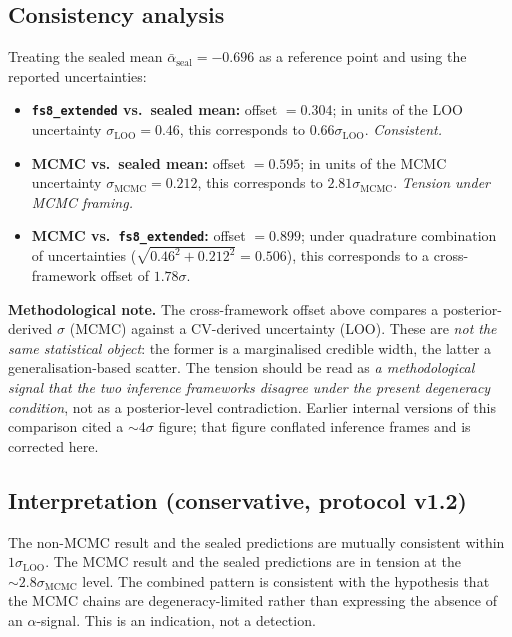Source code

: \documentclass[11pt,a4paper]{article}
\begin{document}
\subsection{Consistency analysis}

Treating the sealed mean $\bar\alpha_{\mathrm{seal}} = -0.696$ as a reference point and using the reported uncertainties:

\begin{itemize}[leftmargin=18pt,itemsep=2pt]
  \item \textbf{\texttt{fs8\_extended} vs.\ sealed mean:} offset $= 0.304$; in units of the LOO uncertainty $\sigma_{\mathrm{LOO}} = 0.46$, this corresponds to $0.66\sigma_{\mathrm{LOO}}$. \emph{Consistent.}
  \item \textbf{MCMC vs.\ sealed mean:} offset $= 0.595$; in units of the MCMC uncertainty $\sigma_{\mathrm{MCMC}} = 0.212$, this corresponds to $2.81\sigma_{\mathrm{MCMC}}$. \emph{Tension under MCMC framing.}
  \item \textbf{MCMC vs.\ \texttt{fs8\_extended}:} offset $= 0.899$; under quadrature combination of uncertainties ($\sqrt{0.46^2 + 0.212^2} = 0.506$), this corresponds to a cross-framework offset of $1.78\sigma$.
\end{itemize}

\begin{warnbox}
\textbf{Methodological note.} The cross-framework offset above compares a posterior-derived $\sigma$ (MCMC) against a CV-derived uncertainty (LOO). These are \emph{not the same statistical object}: the former is a marginalised credible width, the latter a generalisation-based scatter. The tension should be read as \emph{a methodological signal that the two inference frameworks disagree under the present degeneracy condition}, not as a posterior-level contradiction. Earlier internal versions of this comparison cited a $\sim 4\sigma$ figure; that figure conflated inference frames and is corrected here.
\end{warnbox}

\subsection{Interpretation (conservative, protocol v1.2)}

The non-MCMC result and the sealed predictions are mutually consistent within $1\sigma_{\mathrm{LOO}}$. The MCMC result and the sealed predictions are in tension at the $\sim 2.8\sigma_{\mathrm{MCMC}}$ level. The combined pattern is consistent with the hypothesis that the MCMC chains are degeneracy-limited rather than expressing the absence of an $\alpha$-signal. This is an indication, not a detection.
\end{document}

> [YOUR OBJECTIVE]: Please give only the count of lines above containing "subsection".

> [RESPONSE BOX]: 2